# casa del carajo



## spanishtoenglish

I understand the tone of saying that someone who is going to the US is going to the "casa del carajo".  Any good ideas on how to translate it though??

Thanks!!


----------



## Txiri

How strong do you understand this?

house of the devil?
house of bullshit?
the center of all evil?
the epitome of the crow's nest?  (lol)


----------



## Cubanboy

Why don't you give us more information?


''casa del carajo'' - at the end of nowhere


----------



## spanishtoenglish

There isn't much more context.  Just that one person is upset that the other person is leaving for the US, so she says he's going to "la casa del carajo".


----------



## Cubanboy

I think that's like saying ''he's going to hell''.


----------



## Txiri

It's not a fixed phrase, so I think you can interpret it as whatever evil she believes one can find there.  

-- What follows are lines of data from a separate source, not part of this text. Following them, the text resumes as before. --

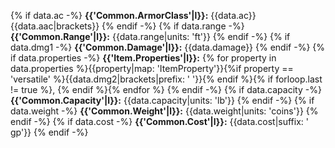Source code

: {% if data.ac -%}
**{{'Common.ArmorClass'|l}}:** {{data.ac}} {{data.aac|brackets}}
{% endif -%}
{% if data.range -%}
**{{'Common.Range'|l}}:** {{data.range|units: 'ft'}}
{% endif -%}
{% if data.dmg1 -%}
**{{'Common.Damage'|l}}:** {{data.damage}}
{% endif -%}
{% if data.properties -%}
**{{'Item.Properties'|l}}:** {% for property in data.properties %}{{property|map: 'ItemProperty'}}{%if property == 'versatile' %}{{data.dmg2|brackets|prefix: ' '}}{% endif %}{% if forloop.last != true %}, {% endif %}{% endfor %}
{% endif -%}
{% if data.capacity -%}
**{{'Common.Capacity'|l}}:** {{data.capacity|units: 'lb'}}
{% endif -%}
{% if data.weight -%}
**{{'Common.Weight'|l}}:** {{data.weight|units: 'coins'}}
{% endif -%}
{% if data.cost -%}
**{{'Common.Cost'|l}}:** {{data.cost|suffix: ' gp'}}
{% endif -%}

Vete al carajo = ~ go to the devil


----------



## spanishtoenglish

Yeah, you made me think of the phrase "the devil's playground".  I like that idea for now (unless someone else gives me a better option).  

Thanks!


----------



## Punto Fijo

Spanishtoenglish,

*Carajo* does not have to do with devil neither evil, but it is just a place not so good.
*Carajo* by definition is the highest point of a mast/pole of a sail ship.
It was a place for punishment of sailors due to bad behavior

I have not ever heard anybody saying:  "casa del carajo". 

Carajo nowadays has many meanings 

I have heard:
*Esa casa está del carajo*: that house is very good
*vete pal carajo*: get out of here and go to a place not so good (but definitley it is not hell) 
*me voy pal carajo:* me voy de aquí 

In dictionaries you can find the definition of *carajo*


----------



## spanishtoenglish

Hola Punto Fijo:
I never heard that Carajo was the highest point on a mast. Thanks for sharing that!

The RAE says it means: 
*1. *m. malson. Miembro viril.

*2. *m. despect. malson._ Col._,_ C. Rica_,_ Hond._ y_ Ven._ U. para suplir el nombre de un 
hombre que no se quiere mencionar para desvalorizarlo.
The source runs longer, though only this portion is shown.